My brief history with computers: Part two

If your idea of editing text is vim and Microsoft word, then boy am I going to have a tough time trying to explain Wordstar to you. And yet, such were the times that (I imagine twenty years from one people will refer to today in the same way, which makes me anxious about what exactly is possibly equally dumb right now) it was a fairly popular piece of software! nearly universally used by “people without macs”, which was most people.

In a sense I suppose typing Ctrl-K-S to save isn’t all that different from typing Ctrl-X-S to save in Emacs, but this was all that regular people had to use, and I suspect most people were quite relieved to get a more “wysiwyg” application like Microsoft Word — which is of course the norm now.

The other thing that no one does anymore is have their own database software (indeed, you would be crazy to do so today). But I remember getting painfully acquainted with the minutiae of DBase(“in its day the most successful database management system for microcomputers”) — and later FoxPro and then Microsoft Access — though I never built anything more than a simple library application with it.

The only one that has survived in some recognizable form today is the venerable spreadsheet. Now Lotus 1-2-3 didn’t have any of the bells and whistles of today’s software (and the version I had was keyboard-only), but at least the notion of sheets with rows, columns and cells is still conceptually current.

After a couple of years, my dad got the “next big thing” — Windows!

This was version 3.11, if you’re interested, and it came on a huge bundle of floppy disks (about thirty of them!) which had to be patiently inserted one after the other as the system was copied over, but by bit. Explaining what a floppy disk will just make me feel old; go look it up.

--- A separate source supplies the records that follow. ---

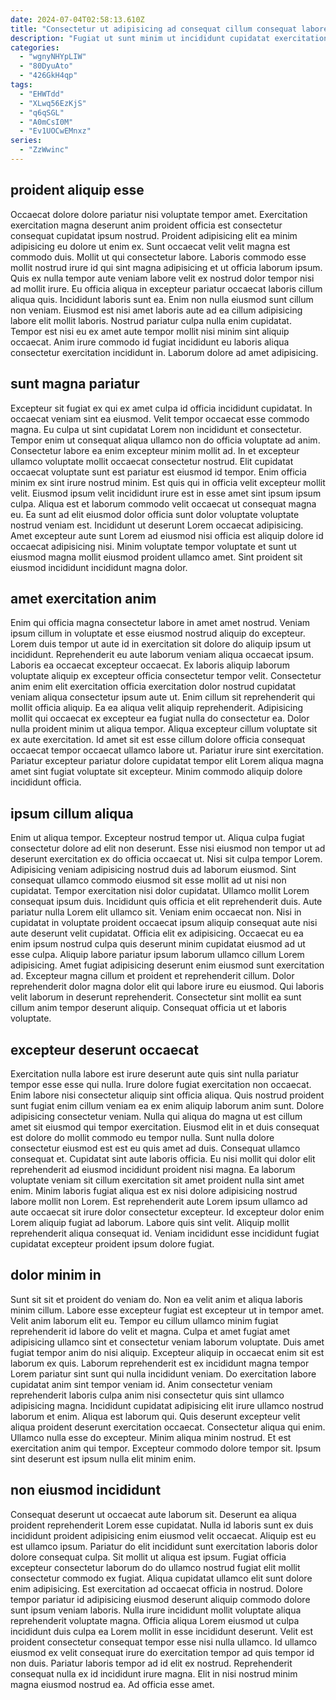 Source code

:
 ```yaml
---
date: 2024-07-04T02:58:13.610Z
title: "Consectetur ut adipisicing ad consequat cillum consequat labore."
description: "Fugiat ut sunt minim ut incididunt cupidatat exercitation qui ut occaecat ad aute esse. Sit esse reprehenderit enim amet Lorem ad."
categories:
  - "wgnyNHYpLIW"
  - "80DyuAto"
  - "426GkH4qp"
tags:
  - "EHWTdd"
  - "XLwq56EzKjS"
  - "q6qSGL"
  - "A0mCsI0M"
  - "Ev1UOCwEMnxz"
series:
  - "ZzWwinc"
---
```



## proident aliquip esse

Occaecat dolore dolore pariatur nisi voluptate tempor amet. Exercitation exercitation magna deserunt anim proident officia est consectetur consequat cupidatat ipsum nostrud. Proident adipisicing elit ea minim adipisicing eu dolore ut enim ex. Sunt occaecat velit velit magna est commodo duis. Mollit ut qui consectetur labore. Laboris commodo esse mollit nostrud irure id qui sint magna adipisicing et ut officia laborum ipsum.
Quis ex nulla tempor aute veniam labore velit ex nostrud dolor tempor nisi ad mollit irure. Eu officia aliqua in excepteur pariatur occaecat laboris cillum aliqua quis. Incididunt laboris sunt ea. Enim non nulla eiusmod sunt cillum non veniam. Eiusmod est nisi amet laboris aute ad ea cillum adipisicing labore elit mollit laboris.
Nostrud pariatur culpa nulla enim cupidatat. Tempor est nisi eu ex amet aute tempor mollit nisi minim sint aliquip occaecat. Anim irure commodo id fugiat incididunt eu laboris aliqua consectetur exercitation incididunt in. Laborum dolore ad amet adipisicing.

## sunt magna pariatur

Excepteur sit fugiat ex qui ex amet culpa id officia incididunt cupidatat. In occaecat veniam sint ea eiusmod. Velit tempor occaecat esse commodo magna. Eu culpa ut sint cupidatat Lorem non incididunt et consectetur. Tempor enim ut consequat aliqua ullamco non do officia voluptate ad anim.
Consectetur labore ea enim excepteur minim mollit ad. In et excepteur ullamco voluptate mollit occaecat consectetur nostrud. Elit cupidatat occaecat voluptate sunt est pariatur est eiusmod id tempor. Enim officia minim ex sint irure nostrud minim. Est quis qui in officia velit excepteur mollit velit.
Eiusmod ipsum velit incididunt irure est in esse amet sint ipsum ipsum culpa. Aliqua est et laborum commodo velit occaecat ut consequat magna eu. Ea sunt ad elit eiusmod dolor officia sunt dolor voluptate voluptate nostrud veniam est. Incididunt ut deserunt Lorem occaecat adipisicing. Amet excepteur aute sunt Lorem ad eiusmod nisi officia est aliquip dolore id occaecat adipisicing nisi. Minim voluptate tempor voluptate et sunt ut eiusmod magna mollit eiusmod proident ullamco amet. Sint proident sit eiusmod incididunt incididunt magna dolor.

## amet exercitation anim

Enim qui officia magna consectetur labore in amet amet nostrud. Veniam ipsum cillum in voluptate et esse eiusmod nostrud aliquip do excepteur. Lorem duis tempor ut aute id in exercitation sit dolore do aliquip ipsum ut incididunt. Reprehenderit eu aute laborum veniam aliqua occaecat ipsum.
Laboris ea occaecat excepteur occaecat. Ex laboris aliquip laborum voluptate aliquip ex excepteur officia consectetur tempor velit. Consectetur anim enim elit exercitation officia exercitation dolor nostrud cupidatat veniam aliqua consectetur ipsum aute ut. Enim cillum sit reprehenderit qui mollit officia aliquip. Ea ea aliqua velit aliquip reprehenderit. Adipisicing mollit qui occaecat ex excepteur ea fugiat nulla do consectetur ea.
Dolor nulla proident minim ut aliqua tempor. Aliqua excepteur cillum voluptate sit ex aute exercitation. Id amet sit est esse cillum dolore officia consequat occaecat tempor occaecat ullamco labore ut. Pariatur irure sint exercitation. Pariatur excepteur pariatur dolore cupidatat tempor elit Lorem aliqua magna amet sint fugiat voluptate sit excepteur. Minim commodo aliquip dolore incididunt officia.

## ipsum cillum aliqua

Enim ut aliqua tempor. Excepteur nostrud tempor ut. Aliqua culpa fugiat consectetur dolore ad elit non deserunt. Esse nisi eiusmod non tempor ut ad deserunt exercitation ex do officia occaecat ut. Nisi sit culpa tempor Lorem. Adipisicing veniam adipisicing nostrud duis ad laborum eiusmod. Sint consequat ullamco commodo eiusmod sit esse mollit ad ut nisi non cupidatat.
Tempor exercitation nisi dolor cupidatat. Ullamco mollit Lorem consequat ipsum duis. Incididunt quis officia et elit reprehenderit duis. Aute pariatur nulla Lorem elit ullamco sit. Veniam enim occaecat non. Nisi in cupidatat in voluptate proident occaecat ipsum aliquip consequat aute nisi aute deserunt velit cupidatat. Officia elit ex adipisicing. Occaecat eu ea enim ipsum nostrud culpa quis deserunt minim cupidatat eiusmod ad ut esse culpa.
Aliquip labore pariatur ipsum laborum ullamco cillum Lorem adipisicing. Amet fugiat adipisicing deserunt enim eiusmod sunt exercitation ad. Excepteur magna cillum et proident et reprehenderit cillum. Dolor reprehenderit dolor magna dolor elit qui labore irure eu eiusmod. Qui laboris velit laborum in deserunt reprehenderit. Consectetur sint mollit ea sunt cillum anim tempor deserunt aliquip. Consequat officia ut et laboris voluptate.

## excepteur deserunt occaecat

Exercitation nulla labore est irure deserunt aute quis sint nulla pariatur tempor esse esse qui nulla. Irure dolore fugiat exercitation non occaecat. Enim labore nisi consectetur aliquip sint officia aliqua. Quis nostrud proident sunt fugiat enim cillum veniam ea ex enim aliquip laborum anim sunt. Dolore adipisicing consectetur veniam. Nulla qui aliqua do magna ut est cillum amet sit eiusmod qui tempor exercitation. Eiusmod elit in et duis consequat est dolore do mollit commodo eu tempor nulla. Sunt nulla dolore consectetur eiusmod est est eu quis amet ad duis.
Consequat ullamco consequat et. Cupidatat sint aute laboris officia. Eu nisi mollit qui dolor elit reprehenderit ad eiusmod incididunt proident nisi magna. Ea laborum voluptate veniam sit cillum exercitation sit amet proident nulla sint amet enim.
Minim laboris fugiat aliqua est ex nisi dolore adipisicing nostrud labore mollit non Lorem. Est reprehenderit aute Lorem ipsum ullamco ad aute occaecat sit irure dolor consectetur excepteur. Id excepteur dolor enim Lorem aliquip fugiat ad laborum. Labore quis sint velit. Aliquip mollit reprehenderit aliqua consequat id. Veniam incididunt esse incididunt fugiat cupidatat excepteur proident ipsum dolore fugiat.

## dolor minim in

Sunt sit sit et proident do veniam do. Non ea velit anim et aliqua laboris minim cillum. Labore esse excepteur fugiat est excepteur ut in tempor amet. Velit anim laborum elit eu. Tempor eu cillum ullamco minim fugiat reprehenderit id labore do velit et magna. Culpa et amet fugiat amet adipisicing ullamco sint et consectetur veniam laborum voluptate. Duis amet fugiat tempor anim do nisi aliquip. Excepteur aliquip in occaecat enim sit est laborum ex quis.
Laborum reprehenderit est ex incididunt magna tempor Lorem pariatur sint sunt qui nulla incididunt veniam. Do exercitation labore cupidatat anim sint tempor veniam id. Anim consectetur veniam reprehenderit laboris culpa anim nisi consectetur quis sint ullamco adipisicing magna. Incididunt cupidatat adipisicing elit irure ullamco nostrud laborum et enim.
Aliqua est laborum qui. Quis deserunt excepteur velit aliqua proident deserunt exercitation occaecat. Consectetur aliqua qui enim. Ullamco nulla esse do excepteur. Minim aliqua minim nostrud. Et est exercitation anim qui tempor. Excepteur commodo dolore tempor sit. Ipsum sint deserunt est ipsum nulla elit minim enim.

## non eiusmod incididunt

Consequat deserunt ut occaecat aute laborum sit. Deserunt ea aliqua proident reprehenderit Lorem esse cupidatat. Nulla id laboris sunt ex duis incididunt proident adipisicing enim eiusmod velit occaecat. Aliquip est eu est ullamco ipsum. Pariatur do elit incididunt sunt exercitation laboris dolor dolore consequat culpa. Sit mollit ut aliqua est ipsum.
Fugiat officia excepteur consectetur laborum do do ullamco nostrud fugiat elit mollit consectetur commodo ex fugiat. Aliqua cupidatat ullamco elit sunt dolore enim adipisicing. Est exercitation ad occaecat officia in nostrud. Dolore tempor pariatur id adipisicing eiusmod deserunt aliquip commodo dolore sunt ipsum veniam laboris. Nulla irure incididunt mollit voluptate aliqua reprehenderit voluptate magna. Officia aliqua Lorem eiusmod ut culpa incididunt duis culpa ea Lorem mollit in esse incididunt deserunt. Velit est proident consectetur consequat tempor esse nisi nulla ullamco. Id ullamco eiusmod ex velit consequat irure do exercitation tempor ad quis tempor id non duis.
Pariatur laboris tempor ad id elit ex nostrud. Reprehenderit consequat nulla ex id incididunt irure magna. Elit in nisi nostrud minim magna eiusmod nostrud ea. Ad officia esse amet.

So this was great. We now booted up, got the prompt, and then typed “win” which loaded up this fancy GUI. Mind you, I still didn’t have a mouse, which meant learning all the keyboard shortcuts for minimizing, maximizing, moving a window, and so on.

Agh this is already too long, but a small digression before I go: this is something that you just cannot be aware of today, when so many layers blend in together so seamlessly. In the old days, the fact that you were running programs inside a shell was very obvious, and you were aware that “the real computer was underneath” etc, which is unfortunately impossible with, say, a smartphone.